N° 907 | du 27 novembre 2008 | Numéro épuisé

Faits de société

Le 27 novembre 2008

Le rendez-vous des générations

Joël Plantet

Pour la première fois, quatre voire cinq générations s’engagent dans le nouveau millénaire. Quel horizon pour les plus vieux ? Plutôt dynamique, une première Biennale de l’intergénération a recensé les innovations en la matière

Perte des liens affectifs, isolement résidentiel ou social, repli sur soi, sentiment d’insécurité… Certes, lorsqu’elles existent, les solidarités familiales se conjuguent avec les offres de services à domicile, sans être pour autant toujours suffisantes. Les personnes âgées sont-elles condamnées, surtout dans certaines régions, à vivre marginalisées ?

Novatrice et transversale, l’intergénération avance à grands pas, quoique encore mal connue ou mal reconnue en raison des cloisonnements institutionnels ou sectoriels. Les actions sont le plus souvent locales, ponctuelles, méconnues au-delà de leurs sites. L’enjeu serait donc de passer à une étape de renforcement du concept, qui deviendrait un choix de société. Initiée à Paris par l’association Accordages, une première Biennale de l’intergénération a voulu recenser les initiatives innovantes : conjuguant vie sociale et vie à domicile, de nombreuses structures ou collectivités locales encouragent en effet des partages de logement, des portages de livres, des animations à domicile, des veilles de voisinage et d’autres démarches [1]

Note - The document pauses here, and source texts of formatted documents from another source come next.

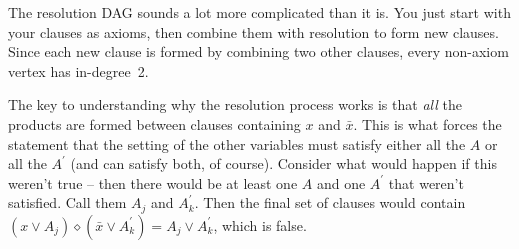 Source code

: \vskip 0.01in 

\noindent [p 54] The resolution DAG sounds a lot more complicated than it is.
You just start with your clauses as axioms, then combine them with resolution
to form new clauses.  Since each new clause is formed by combining two
other clauses, every non-axiom vertex has in-degree~2.

\vskip 0.01in 

\noindent [p 60] The key to understanding why the resolution process works
is that {\it all} the products are formed between clauses containing $x$ and $\bar x$.
This is what forces the statement that the setting of the other variables must
satisfy either all the $A$ or all the $A^{\prime}$ (and can satisfy both, of course).
Consider what would happen if this weren't true -- then there would be at least
one $A$ and one $A^{\prime}$ that weren't satisfied.  Call them $A_j$ and $A^{\prime}_k$.
Then the final set of clauses would contain 
$\left(x \vee A_j\right) \diamond \left(\bar x \vee A^{\prime}_k\right) = A_j \vee A^{\prime}_k$,
which is false.

\bye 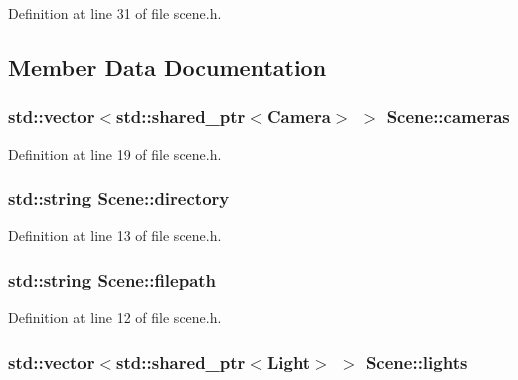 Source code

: Definition at line 31 of file scene.\+h.



\subsection{Member Data Documentation}
\hypertarget{class_scene_a93e268bf22b01395c867544ba94d2581}{}
\subsubsection[{cameras}]{\setlength{\rightskip}{0pt plus 5cm}std\+::vector$<$std\+::shared\+\_\+ptr$<${\bf Camera}$>$ $>$ Scene\+::cameras}\label{class_scene_a93e268bf22b01395c867544ba94d2581}


Definition at line 19 of file scene.\+h.

\hypertarget{class_scene_ae729793e28fa5451457cb869ee40bed5}{}
\subsubsection[{directory}]{\setlength{\rightskip}{0pt plus 5cm}std\+::string Scene\+::directory\hspace{0.3cm}{\ttfamily [protected]}}\label{class_scene_ae729793e28fa5451457cb869ee40bed5}


Definition at line 13 of file scene.\+h.

\hypertarget{class_scene_a91db1772797d8efa8ef62bf8930f057e}{}
\subsubsection[{filepath}]{\setlength{\rightskip}{0pt plus 5cm}std\+::string Scene\+::filepath\hspace{0.3cm}{\ttfamily [protected]}}\label{class_scene_a91db1772797d8efa8ef62bf8930f057e}


Definition at line 12 of file scene.\+h.

\hypertarget{class_scene_acc070003e3f35147692a64229ef2c9d3}{}
\subsubsection[{lights}]{\setlength{\rightskip}{0pt plus 5cm}std\+::vector$<$std\+::shared\+\_\+ptr$<${\bf Light}$>$ $>$ Scene\+::lights}\label{class_scene_acc070003e3f35147692a64229ef2c9d3}


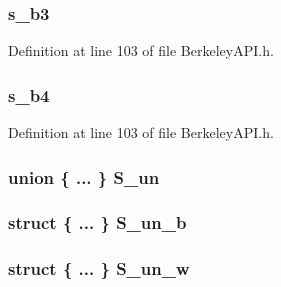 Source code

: \subsubsection[{s\+\_\+b3}]{ s\+\_\+b3}\label{structin__addr_af872852810d110496eeac3ca566bc153}


Definition at line 103 of file Berkeley\+A\+P\+I.\+h.

\hypertarget{structin__addr_a864b1f42bfb2d68d244de10e8fd311bb}{}
\subsubsection[{s\+\_\+b4}]{ s\+\_\+b4}\label{structin__addr_a864b1f42bfb2d68d244de10e8fd311bb}


Definition at line 103 of file Berkeley\+A\+P\+I.\+h.

\hypertarget{structin__addr_ad42b4ed4012c0cba1e26a85e72e98248}{}
\subsubsection[{S\+\_\+un}]{\setlength{\rightskip}{0pt plus 5cm}union \{ ... \}  S\+\_\+un}\label{structin__addr_ad42b4ed4012c0cba1e26a85e72e98248}
\hypertarget{structin__addr_ae0b2b1e7d716d219e36f174bb1d20dee}{}
\subsubsection[{S\+\_\+un\+\_\+b}]{\setlength{\rightskip}{0pt plus 5cm}struct \{ ... \}   S\+\_\+un\+\_\+b}\label{structin__addr_ae0b2b1e7d716d219e36f174bb1d20dee}
\hypertarget{structin__addr_ade4ac89fd59c298981569985861345a2}{}
\subsubsection[{S\+\_\+un\+\_\+w}]{\setlength{\rightskip}{0pt plus 5cm}struct \{ ... \}   S\+\_\+un\+\_\+w}\label{structin__addr_ade4ac89fd59c298981569985861345a2}
\hypertarget{structin__addr_a98e4022e8f9139a753a5a4756a356080}{}
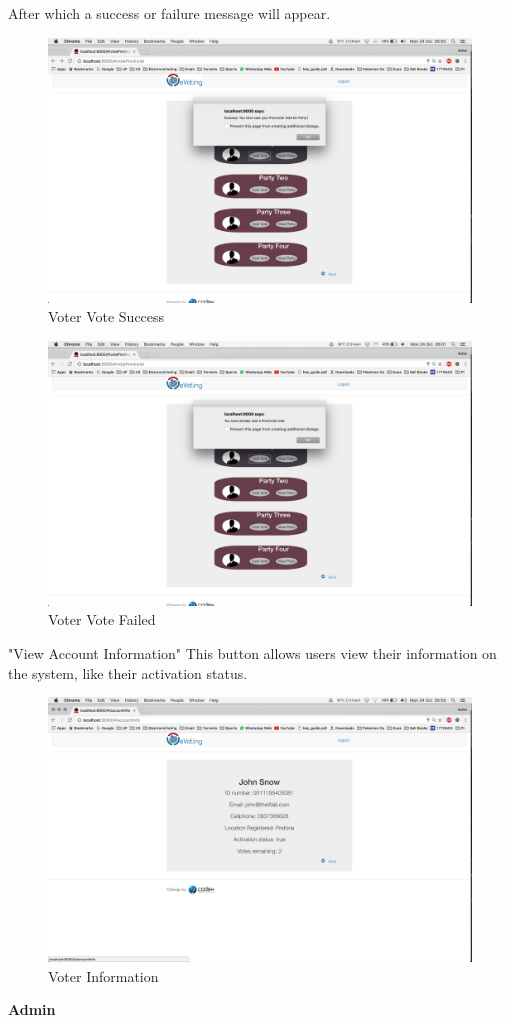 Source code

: \documentclass[11pt]{article}
\begin{document}
			After which a success or failure message will appear. 
				\begin{figure}[H]
					\centering
					\includegraphics[width=0.7\linewidth]{../Images/UserManual/voterWeb/votervotesuccess.png}
					\caption{Voter Vote Success}
				\end{figure}
			\begin{figure}[H]
				\centering
				\includegraphics[width=0.7\linewidth]{../Images/UserManual/voterWeb/voterfailedvote.png}
				\caption{Voter Vote Failed}
			\end{figure}
			
			"View Account Information"
			This button allows users view their information on the system, like their activation status. 
				\begin{figure}[H]
					\centering
					\includegraphics[width=0.7\linewidth]{../Images/UserManual/voterWeb/voterinfo.png}
					\caption{Voter Information}
				\end{figure}
				\newpage
				\textbf{Admin} \newline
				
\end{document}
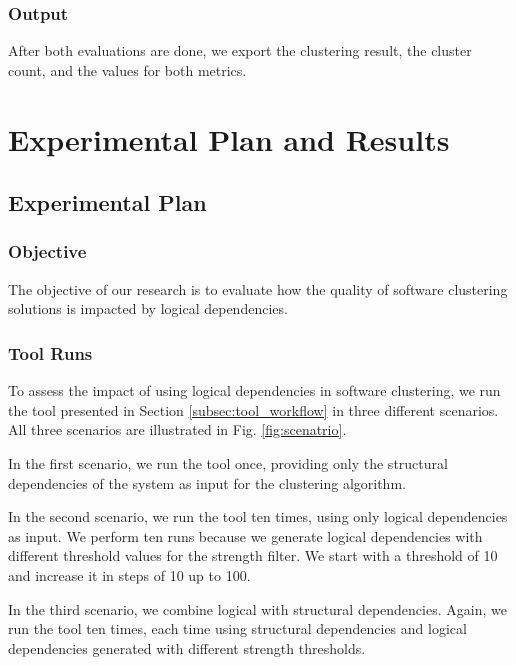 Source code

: \documentclass{ieeeaccess}
\begin{document}
\subsubsection{Output}

After both evaluations are done, we export the clustering result, the cluster count, and the values for both metrics.

\section{Experimental Plan and Results}
\label{sec:experiment}

\subsection{Experimental Plan}
\label{subsec:plan}

\subsubsection{Objective}
The objective of our research is to evaluate how the quality of software clustering solutions is impacted by logical dependencies.

\subsubsection{Tool Runs}
To assess the impact of using logical dependencies in software clustering, we run the tool presented in Section \ref{subsec:tool_workflow} in three different scenarios. All three scenarios are illustrated in Fig. \ref{fig:scenatrio}.

In the first scenario, we run the tool once, providing only the structural dependencies of the system as input for the clustering algorithm.

In the second scenario, we run the tool ten times, using only logical dependencies as input. We perform ten runs because we generate logical dependencies with different threshold values for the strength filter. We start with a threshold of 10 and increase it in steps of 10 up to 100.

In the third scenario, we combine logical with structural dependencies. Again, we run the tool ten times, each time using structural dependencies and logical dependencies generated with different strength thresholds.
\end{document}

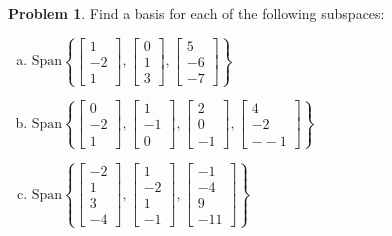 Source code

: \documentclass[10pt]{article}
\theoremstyle{definition}
\newtheorem{problem}[theorem]{Problem}
\newcommand{\1}[1]{\textbf{1}_{\left[#1\right]}} %
\begin{document}
\begin{problem}
  Find a basis for each of the following subspaces:
  \begin{enumerate}[(a)]
    \item $\text{Span}\left\{
      \begin{bmatrix}
        1\\-2\\1
      \end{bmatrix},
      \begin{bmatrix}
        0\\1\\3
      \end{bmatrix},
      \begin{bmatrix}
        5\\-6\\-7
      \end{bmatrix}
    \right\} $
    \item
    $\text{Span}\left\{
      \begin{bmatrix}
        0\\-2\\1
      \end{bmatrix},
      \begin{bmatrix}
        1\\-1\\0
      \end{bmatrix},
      \begin{bmatrix}
        2\\0\\-1
      \end{bmatrix},
      \begin{bmatrix}
        4\\-2\\--1
      \end{bmatrix}
    \right\} $
    \item $\text{Span}\left\{
      \begin{bmatrix}
        -2\\1\\3\\-4
      \end{bmatrix},
      \begin{bmatrix}
        1\\-2\\1\\-1
      \end{bmatrix},
      \begin{bmatrix}
        -1\\-4\\9\\-11
      \end{bmatrix}
    \right\} $
  \end{enumerate}
\end{problem}
\end{document}
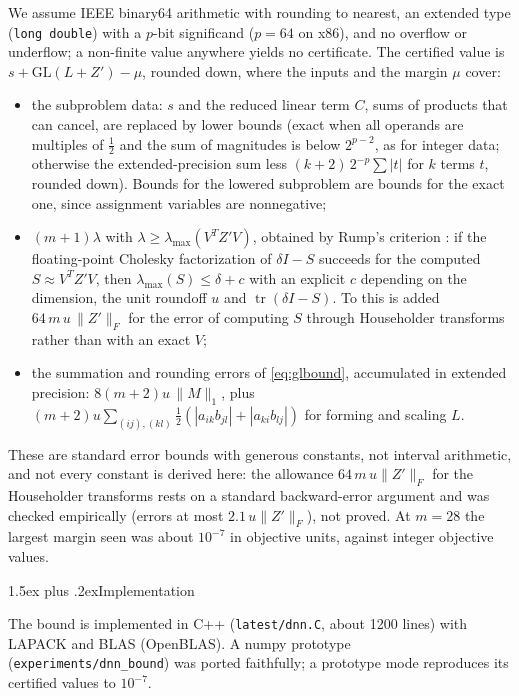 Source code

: \documentclass[10pt]{article}
\makeatletter
\renewcommand\subsection{\@startsection{subsection}{2}{\z@}{-3.25ex plus -1ex minus -.2ex}%
  {1.5ex plus .2ex}{\normalfont\normalsize\bfseries}}
\theoremstyle{remark}
\newcommand{\tr}{\operatorname{tr}}
\newcommand{\lmax}{\lambda_{\max}}
\newcommand{\GL}{\mathrm{GL}}
\makeatother
\begin{document}
We assume IEEE binary64 arithmetic with rounding to nearest, an extended type
(\texttt{long double}) with a $p$-bit significand ($p=64$ on x86), and no overflow
or underflow; a non-finite value anywhere yields no certificate. The certified
value is $s + \GL(L+Z') - \mu$, rounded down, where the inputs and the margin $\mu$
cover:
\begin{itemize}
\item[(o)] the subproblem data: $s$ and the reduced linear term $C$, sums of
  products that can cancel, are replaced by lower bounds (exact when all operands
  are multiples of $\frac12$ and the sum of magnitudes is below $2^{p-2}$, as for
  integer data; otherwise the extended-precision sum less $(k+2)\,2^{-p}\sum|t|$
  for $k$ terms $t$, rounded down). Bounds for the lowered subproblem are bounds for
  the exact one, since assignment variables are nonnegative;
\item[(i)] $(m+1)\lambda$ with $\lambda\ge\lmax(V^TZ'V)$, obtained by Rump's
  criterion \cite{rump}: if the floating-point Cholesky factorization of
  $\delta I - S$ succeeds for the computed $S \approx V^TZ'V$, then
  $\lmax(S) \le \delta + c$ with an explicit $c$ depending on the dimension, the
  unit roundoff $u$ and $\tr(\delta I - S)$. To this is added
  $64\,m\,u\,\|Z'\|_F$ for the error of computing $S$ through Householder
  transforms rather than with an exact $V$;
\item[(ii)] the summation and rounding errors of \eqref{eq:glbound}, accumulated in
  extended precision: $8(m+2)u\,\|M\|_1$, plus $(m+2)u\sum_{(ij),(kl)}
  \frac12(|a_{ik}b_{jl}|+|a_{ki}b_{lj}|)$ for forming and scaling $L$.
\end{itemize}
These are standard error bounds with generous constants, not interval arithmetic,
and not every constant is derived here: the allowance $64\,m\,u\|Z'\|_F$ for the
Householder transforms rests on a standard backward-error argument and was checked
empirically (errors at most $2.1\,u\|Z'\|_F$), not proved. At $m=28$ the largest
margin seen was about $10^{-7}$ in objective units, against integer objective
values.

\subsection{Implementation}\label{sec:impl}

The bound is implemented in C++ (\texttt{latest/dnn.C}, about 1200 lines) with
LAPACK and BLAS (OpenBLAS). A numpy prototype (\texttt{experiments/dnn\_bound}) was
ported faithfully; a prototype mode reproduces its certified values to $10^{-7}$.
\end{document}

Des accompagnements assurés par des professionnels, des jeunes du service civique volontaire ou des bénévoles de tous âges favorisent l’accès à certains loisirs. Les technologies de l’information et de la communication sont souvent l’objet de nouveaux apprentissages. Dans ce paysage, l’intergénération apporte son dynamisme.

Novatrice et transversale, l’intergénération avance à grands pas

« Un épanouissement qui n’en finit pas » : ainsi Gisèle Bessac, de La Maison ouverte, définit-elle, optimiste, la vieillesse. L’association vient de mettre en place (à Paris) sa deuxième maison de quartier, lieu défini par un double accueil gérontologique et culturel, animant des ateliers créatifs pour les plus de 55 ans. Depuis dix ans, agréée par Jeunesse et sports, l’association des Grands-parrains (et parfois arrière-grands-parrains !) organisent des parrainages de proximité. Le service municipal intergénérationnel de Colombes (92) multiplie les initiatives : rencontres entre centres de loisirs et retraités, création d’un Jardin des générations, association de vieilles personnes conteuses, et même groupe de slam retraités / jeunes. Un spectacle sur la maladie d’Alzheimer a réuni un large panel entre 8 et 90 ans. Des colonies intergérationnelles (11 retraités, 44 enfants) partent depuis deux ans sur l’île de Groix… En projet, la création d’une Maison de l’intergénérationnel.

L’association Ayyam zaman vient d’ouvrir son deuxième café socio à la Goutte d’Or, à destination des immigrés vieillissants. Problèmes d’errance, de précarité, voire de rapatriement du corps sont régulièrement abordés avec les travailleurs sociaux, qui n’évacuent pas pour autant la dimension culturelle. Présente aussi sur le sujet, l’agence nationale pour la cohésion sociale et l’égalité des chances (ACSÉ), avec un CD intitulé Les immigrés vieillissent aussi en Ile-de France, édité il y a quelques mois. L’association Old up, pour sa part, s’est créée avec des personnes âgées (75-85 ans) autonomes pour « prendre conscience de notre utilité potentielle » [2]. Actuellement en projet : des rencontres avec des jeunes autour des musiques qu’ils aiment. Indication supplémentaire de la tonicité de cette rencontre : elle s’est conclue par une chorégraphie assurée par treize danseurs de 8 à 87 ans, dont quatre en fauteuil.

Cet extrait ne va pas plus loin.